## ASSIGNMENT
The lines to copy are those holding the string "Features" in the entries below.

START DATA FOR THIS TASK

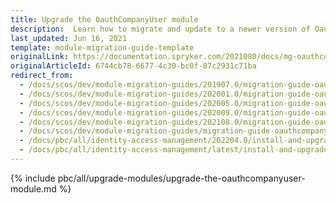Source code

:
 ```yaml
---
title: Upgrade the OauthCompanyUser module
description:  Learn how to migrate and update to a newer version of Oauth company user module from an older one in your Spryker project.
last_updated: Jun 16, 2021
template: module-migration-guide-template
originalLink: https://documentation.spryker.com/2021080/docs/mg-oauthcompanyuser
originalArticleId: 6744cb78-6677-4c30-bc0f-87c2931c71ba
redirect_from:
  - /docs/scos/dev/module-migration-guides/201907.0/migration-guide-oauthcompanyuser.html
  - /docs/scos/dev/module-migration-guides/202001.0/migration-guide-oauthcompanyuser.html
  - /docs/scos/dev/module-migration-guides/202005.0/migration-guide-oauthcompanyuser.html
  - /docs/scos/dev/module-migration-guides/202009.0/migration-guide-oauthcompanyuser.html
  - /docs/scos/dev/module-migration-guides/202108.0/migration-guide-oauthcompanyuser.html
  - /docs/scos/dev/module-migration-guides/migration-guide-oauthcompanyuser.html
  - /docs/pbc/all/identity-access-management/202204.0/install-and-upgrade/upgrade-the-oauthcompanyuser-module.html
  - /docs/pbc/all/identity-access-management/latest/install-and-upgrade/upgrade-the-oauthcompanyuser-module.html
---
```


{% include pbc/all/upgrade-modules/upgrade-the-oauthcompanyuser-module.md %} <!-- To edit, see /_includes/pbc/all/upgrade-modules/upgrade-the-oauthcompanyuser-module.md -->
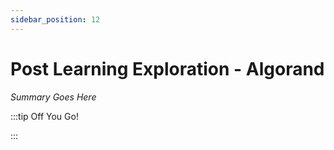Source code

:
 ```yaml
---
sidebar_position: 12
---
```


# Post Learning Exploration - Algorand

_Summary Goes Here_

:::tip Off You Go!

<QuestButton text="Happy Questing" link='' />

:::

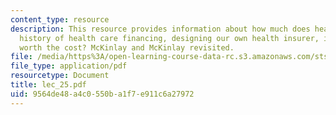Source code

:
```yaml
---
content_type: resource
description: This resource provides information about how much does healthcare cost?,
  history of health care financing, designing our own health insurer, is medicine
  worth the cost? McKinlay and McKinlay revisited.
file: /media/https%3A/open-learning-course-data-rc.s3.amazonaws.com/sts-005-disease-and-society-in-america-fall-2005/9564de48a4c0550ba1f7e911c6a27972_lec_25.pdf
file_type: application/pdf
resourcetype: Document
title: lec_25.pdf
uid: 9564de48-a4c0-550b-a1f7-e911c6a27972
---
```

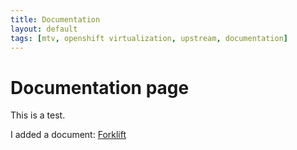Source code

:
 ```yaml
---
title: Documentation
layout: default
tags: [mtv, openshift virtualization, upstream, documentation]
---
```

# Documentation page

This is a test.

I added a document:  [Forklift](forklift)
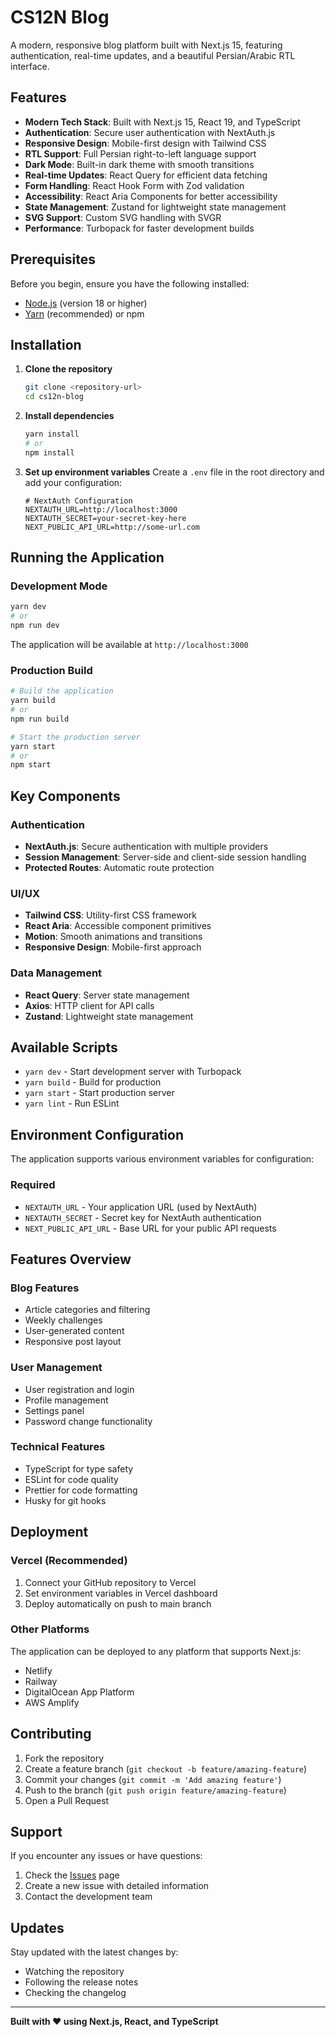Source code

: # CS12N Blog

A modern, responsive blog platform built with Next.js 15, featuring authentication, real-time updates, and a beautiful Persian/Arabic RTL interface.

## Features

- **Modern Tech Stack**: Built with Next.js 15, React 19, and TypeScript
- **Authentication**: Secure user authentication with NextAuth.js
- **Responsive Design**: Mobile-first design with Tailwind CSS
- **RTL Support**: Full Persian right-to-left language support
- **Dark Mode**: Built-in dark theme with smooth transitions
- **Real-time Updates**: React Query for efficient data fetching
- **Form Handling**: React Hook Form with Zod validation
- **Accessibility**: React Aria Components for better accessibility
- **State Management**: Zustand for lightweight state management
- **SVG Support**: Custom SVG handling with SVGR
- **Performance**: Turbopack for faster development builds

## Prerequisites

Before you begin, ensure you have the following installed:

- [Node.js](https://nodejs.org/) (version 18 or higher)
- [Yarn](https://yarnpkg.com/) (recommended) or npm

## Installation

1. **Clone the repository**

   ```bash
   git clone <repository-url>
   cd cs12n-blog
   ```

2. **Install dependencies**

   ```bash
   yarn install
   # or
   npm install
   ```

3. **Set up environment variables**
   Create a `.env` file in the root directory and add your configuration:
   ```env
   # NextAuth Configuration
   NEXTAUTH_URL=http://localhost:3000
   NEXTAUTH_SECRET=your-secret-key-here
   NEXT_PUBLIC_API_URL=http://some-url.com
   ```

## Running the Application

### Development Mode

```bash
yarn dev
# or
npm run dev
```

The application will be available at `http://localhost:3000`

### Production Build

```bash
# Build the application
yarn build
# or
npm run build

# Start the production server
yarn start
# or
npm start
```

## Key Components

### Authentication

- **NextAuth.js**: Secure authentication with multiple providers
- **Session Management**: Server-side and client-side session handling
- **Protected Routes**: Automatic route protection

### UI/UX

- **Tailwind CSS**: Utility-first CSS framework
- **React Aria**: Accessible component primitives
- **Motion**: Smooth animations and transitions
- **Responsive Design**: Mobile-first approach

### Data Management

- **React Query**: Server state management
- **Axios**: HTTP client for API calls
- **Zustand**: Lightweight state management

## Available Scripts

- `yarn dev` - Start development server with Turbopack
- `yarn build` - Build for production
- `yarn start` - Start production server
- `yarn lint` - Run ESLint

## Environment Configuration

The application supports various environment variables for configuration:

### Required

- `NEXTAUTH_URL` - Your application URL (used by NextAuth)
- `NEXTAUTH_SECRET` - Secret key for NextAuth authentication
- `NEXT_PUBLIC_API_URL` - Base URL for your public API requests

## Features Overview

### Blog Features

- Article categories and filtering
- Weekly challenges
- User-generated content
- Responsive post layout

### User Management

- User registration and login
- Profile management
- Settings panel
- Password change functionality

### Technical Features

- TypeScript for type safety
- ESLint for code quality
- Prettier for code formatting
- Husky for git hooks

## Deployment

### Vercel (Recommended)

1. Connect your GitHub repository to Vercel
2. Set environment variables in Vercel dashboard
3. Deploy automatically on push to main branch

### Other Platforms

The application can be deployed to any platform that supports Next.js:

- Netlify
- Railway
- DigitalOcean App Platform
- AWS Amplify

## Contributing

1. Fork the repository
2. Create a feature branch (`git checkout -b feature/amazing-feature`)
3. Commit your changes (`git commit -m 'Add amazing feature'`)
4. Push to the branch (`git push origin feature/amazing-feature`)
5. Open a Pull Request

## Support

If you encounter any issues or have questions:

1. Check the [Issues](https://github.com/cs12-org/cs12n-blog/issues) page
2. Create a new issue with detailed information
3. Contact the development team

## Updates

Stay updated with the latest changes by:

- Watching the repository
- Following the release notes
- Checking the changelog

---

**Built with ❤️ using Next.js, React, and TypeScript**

END DATA FOR THIS TASK

## RESPONSE BOX
## Features
## Features Overview
### Blog Features
### Technical Features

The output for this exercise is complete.